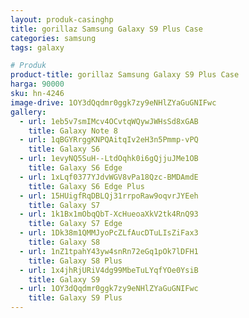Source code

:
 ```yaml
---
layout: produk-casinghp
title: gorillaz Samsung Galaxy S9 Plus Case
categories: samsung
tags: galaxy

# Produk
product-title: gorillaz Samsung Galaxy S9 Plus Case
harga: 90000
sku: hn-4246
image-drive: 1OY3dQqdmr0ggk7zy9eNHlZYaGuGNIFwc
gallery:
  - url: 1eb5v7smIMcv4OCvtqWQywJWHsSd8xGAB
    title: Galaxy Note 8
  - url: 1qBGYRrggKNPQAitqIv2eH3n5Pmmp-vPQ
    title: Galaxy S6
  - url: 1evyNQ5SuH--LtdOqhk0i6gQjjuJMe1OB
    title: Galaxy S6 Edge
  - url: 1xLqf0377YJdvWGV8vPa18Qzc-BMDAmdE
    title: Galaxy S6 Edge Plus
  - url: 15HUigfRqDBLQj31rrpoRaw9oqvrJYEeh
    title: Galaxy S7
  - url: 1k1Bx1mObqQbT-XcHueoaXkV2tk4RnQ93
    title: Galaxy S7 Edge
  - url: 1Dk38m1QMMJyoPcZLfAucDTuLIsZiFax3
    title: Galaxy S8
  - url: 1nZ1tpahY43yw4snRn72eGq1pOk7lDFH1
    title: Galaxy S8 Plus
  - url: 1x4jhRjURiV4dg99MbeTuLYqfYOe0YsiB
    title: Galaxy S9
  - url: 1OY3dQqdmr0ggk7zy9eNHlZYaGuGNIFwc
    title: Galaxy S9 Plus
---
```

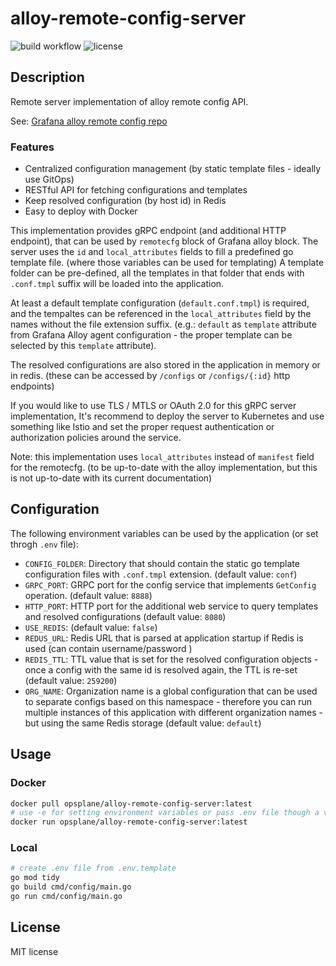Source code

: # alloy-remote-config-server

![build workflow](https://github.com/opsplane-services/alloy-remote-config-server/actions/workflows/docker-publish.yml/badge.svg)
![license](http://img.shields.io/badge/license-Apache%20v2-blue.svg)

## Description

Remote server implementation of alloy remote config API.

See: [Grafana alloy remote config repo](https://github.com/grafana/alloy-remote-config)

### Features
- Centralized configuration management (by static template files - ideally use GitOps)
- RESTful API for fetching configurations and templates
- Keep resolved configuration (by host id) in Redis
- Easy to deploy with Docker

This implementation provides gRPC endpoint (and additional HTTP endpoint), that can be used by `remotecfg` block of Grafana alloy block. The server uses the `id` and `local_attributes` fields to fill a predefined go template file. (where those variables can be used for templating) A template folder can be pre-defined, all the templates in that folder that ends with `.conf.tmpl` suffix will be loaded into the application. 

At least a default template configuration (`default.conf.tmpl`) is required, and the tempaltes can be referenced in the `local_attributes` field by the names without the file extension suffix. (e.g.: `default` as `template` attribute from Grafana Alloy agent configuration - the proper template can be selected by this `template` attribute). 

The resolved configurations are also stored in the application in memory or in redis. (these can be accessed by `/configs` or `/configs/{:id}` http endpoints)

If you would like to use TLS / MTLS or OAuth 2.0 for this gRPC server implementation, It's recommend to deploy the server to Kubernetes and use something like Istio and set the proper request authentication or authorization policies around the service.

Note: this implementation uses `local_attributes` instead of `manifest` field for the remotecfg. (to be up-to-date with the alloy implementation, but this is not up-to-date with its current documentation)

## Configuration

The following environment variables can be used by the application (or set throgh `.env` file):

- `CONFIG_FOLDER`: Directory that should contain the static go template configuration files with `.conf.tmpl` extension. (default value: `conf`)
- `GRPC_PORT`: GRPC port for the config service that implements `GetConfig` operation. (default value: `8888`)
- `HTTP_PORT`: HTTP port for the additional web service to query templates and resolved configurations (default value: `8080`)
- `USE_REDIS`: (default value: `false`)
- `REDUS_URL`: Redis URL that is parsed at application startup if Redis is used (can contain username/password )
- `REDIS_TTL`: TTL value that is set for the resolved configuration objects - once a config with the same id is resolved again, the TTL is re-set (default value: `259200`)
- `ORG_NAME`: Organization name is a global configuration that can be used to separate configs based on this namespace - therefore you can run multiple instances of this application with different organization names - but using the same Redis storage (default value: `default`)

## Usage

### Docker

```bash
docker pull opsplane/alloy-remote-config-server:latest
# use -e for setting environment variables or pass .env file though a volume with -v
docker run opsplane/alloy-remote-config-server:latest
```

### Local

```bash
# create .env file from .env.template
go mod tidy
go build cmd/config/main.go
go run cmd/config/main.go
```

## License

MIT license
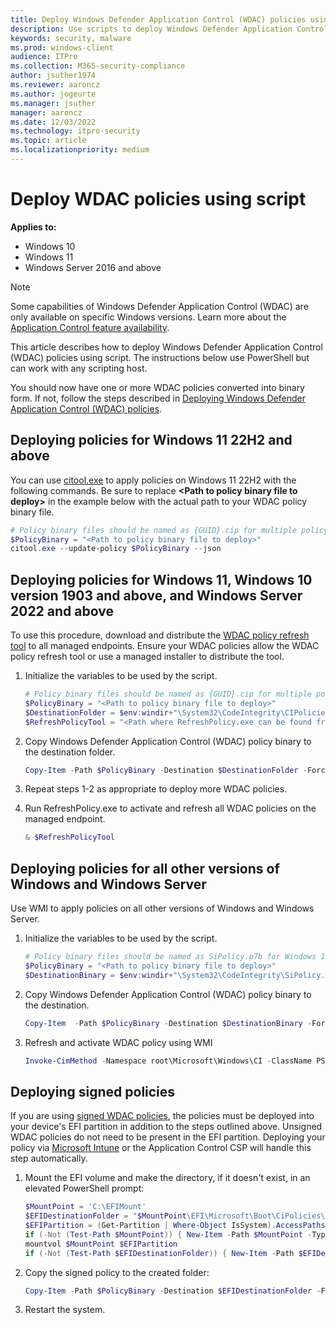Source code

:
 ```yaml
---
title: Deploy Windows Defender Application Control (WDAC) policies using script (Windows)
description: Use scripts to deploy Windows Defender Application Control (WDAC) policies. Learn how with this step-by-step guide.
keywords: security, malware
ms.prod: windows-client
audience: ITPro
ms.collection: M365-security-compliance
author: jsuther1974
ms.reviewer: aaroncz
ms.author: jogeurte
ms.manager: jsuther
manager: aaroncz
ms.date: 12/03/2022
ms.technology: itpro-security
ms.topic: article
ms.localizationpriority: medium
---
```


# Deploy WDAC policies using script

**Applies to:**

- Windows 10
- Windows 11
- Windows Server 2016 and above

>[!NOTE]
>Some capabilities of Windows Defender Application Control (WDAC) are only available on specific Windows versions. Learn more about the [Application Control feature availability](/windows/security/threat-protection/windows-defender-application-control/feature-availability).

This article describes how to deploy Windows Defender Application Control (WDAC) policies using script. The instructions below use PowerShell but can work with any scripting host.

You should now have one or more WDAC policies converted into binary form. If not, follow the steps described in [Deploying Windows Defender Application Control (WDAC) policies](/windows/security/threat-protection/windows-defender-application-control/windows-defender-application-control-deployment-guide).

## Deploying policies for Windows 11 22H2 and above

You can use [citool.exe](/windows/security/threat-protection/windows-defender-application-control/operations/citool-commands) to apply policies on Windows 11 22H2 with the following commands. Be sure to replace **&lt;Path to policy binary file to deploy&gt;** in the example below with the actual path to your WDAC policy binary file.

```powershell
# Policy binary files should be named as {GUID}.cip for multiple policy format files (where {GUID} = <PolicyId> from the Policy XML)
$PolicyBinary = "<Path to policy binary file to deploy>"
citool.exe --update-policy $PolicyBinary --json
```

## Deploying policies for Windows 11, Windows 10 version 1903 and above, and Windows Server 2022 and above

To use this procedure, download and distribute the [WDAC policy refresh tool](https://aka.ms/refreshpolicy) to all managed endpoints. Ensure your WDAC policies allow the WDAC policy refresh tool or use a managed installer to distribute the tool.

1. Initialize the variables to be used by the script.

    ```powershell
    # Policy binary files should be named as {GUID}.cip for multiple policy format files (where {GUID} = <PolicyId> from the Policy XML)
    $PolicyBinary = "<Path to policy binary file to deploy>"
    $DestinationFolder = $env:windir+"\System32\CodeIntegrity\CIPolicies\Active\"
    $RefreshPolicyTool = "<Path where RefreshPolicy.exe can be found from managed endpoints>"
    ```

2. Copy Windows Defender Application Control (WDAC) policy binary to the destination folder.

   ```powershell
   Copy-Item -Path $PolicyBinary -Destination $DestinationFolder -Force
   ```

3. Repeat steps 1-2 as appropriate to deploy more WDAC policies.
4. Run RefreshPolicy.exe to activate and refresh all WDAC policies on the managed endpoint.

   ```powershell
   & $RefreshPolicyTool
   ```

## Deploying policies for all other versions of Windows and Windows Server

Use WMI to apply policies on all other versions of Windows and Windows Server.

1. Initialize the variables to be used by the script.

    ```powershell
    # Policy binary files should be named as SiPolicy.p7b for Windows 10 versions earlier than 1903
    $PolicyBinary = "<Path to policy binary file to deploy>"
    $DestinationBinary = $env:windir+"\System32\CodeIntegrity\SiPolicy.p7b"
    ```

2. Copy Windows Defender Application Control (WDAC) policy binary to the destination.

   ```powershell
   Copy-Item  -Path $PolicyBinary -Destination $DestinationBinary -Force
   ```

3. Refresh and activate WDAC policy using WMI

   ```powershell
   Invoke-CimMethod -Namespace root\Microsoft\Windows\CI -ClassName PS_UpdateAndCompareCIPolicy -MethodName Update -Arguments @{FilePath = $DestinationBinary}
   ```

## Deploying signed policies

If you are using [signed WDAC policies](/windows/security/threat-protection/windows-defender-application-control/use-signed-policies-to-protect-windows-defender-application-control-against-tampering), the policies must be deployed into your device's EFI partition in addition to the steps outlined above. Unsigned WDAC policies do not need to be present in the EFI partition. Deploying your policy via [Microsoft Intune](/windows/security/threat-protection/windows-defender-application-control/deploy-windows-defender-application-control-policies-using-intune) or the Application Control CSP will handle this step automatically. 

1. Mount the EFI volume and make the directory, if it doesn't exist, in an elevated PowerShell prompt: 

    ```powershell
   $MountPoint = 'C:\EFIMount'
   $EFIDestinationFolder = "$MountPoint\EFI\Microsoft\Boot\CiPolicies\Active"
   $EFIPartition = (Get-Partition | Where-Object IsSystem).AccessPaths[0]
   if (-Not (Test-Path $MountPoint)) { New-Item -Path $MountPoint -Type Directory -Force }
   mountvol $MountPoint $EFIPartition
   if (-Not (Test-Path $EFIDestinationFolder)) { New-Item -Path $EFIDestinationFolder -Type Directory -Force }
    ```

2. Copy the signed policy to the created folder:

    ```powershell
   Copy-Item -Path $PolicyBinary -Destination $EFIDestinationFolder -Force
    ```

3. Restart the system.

────────────────────

- [Problem details]: The only acceptable answer is a number: how many lines of the listing contain the word "manager".

- [Answer section]: 2